> **Action item**
Go through the material below and return each line with the string "https" in it.

> **Supplied material**
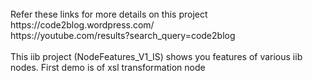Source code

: 
<br>
	Refer these links for more details on this project <br>
		https://code2blog.wordpress.com/  <br>
		https://youtube.com/results?search_query=code2blog <br>
		
<br>
This iib project (NodeFeatures_V1_IS) shows you features of various iib nodes. First demo is of xsl transformation node <br>
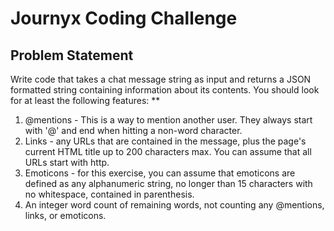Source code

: # Journyx Coding Challenge

## Problem Statement
Write code that takes a chat message string as input and returns a JSON formatted string containing information about its contents. You should look for at least the following features: **

1) @mentions - This is a way to mention another user. They always start with '@' and end when hitting a non-word character. 
2) Links - any URLs that are contained in the message, plus the page's current HTML title up to 200 characters max. You can assume that all URLs start with http. 
3) Emoticons - for this exercise, you can assume that emoticons are defined as any alphanumeric string, no longer than 15 characters with no whitespace, contained in parenthesis. 
4) An integer word count of remaining words, not counting any @mentions, links, or emoticons.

> **Your response**
		https://code2blog.wordpress.com/  <br>
		https://youtube.com/results?search_query=code2blog <br>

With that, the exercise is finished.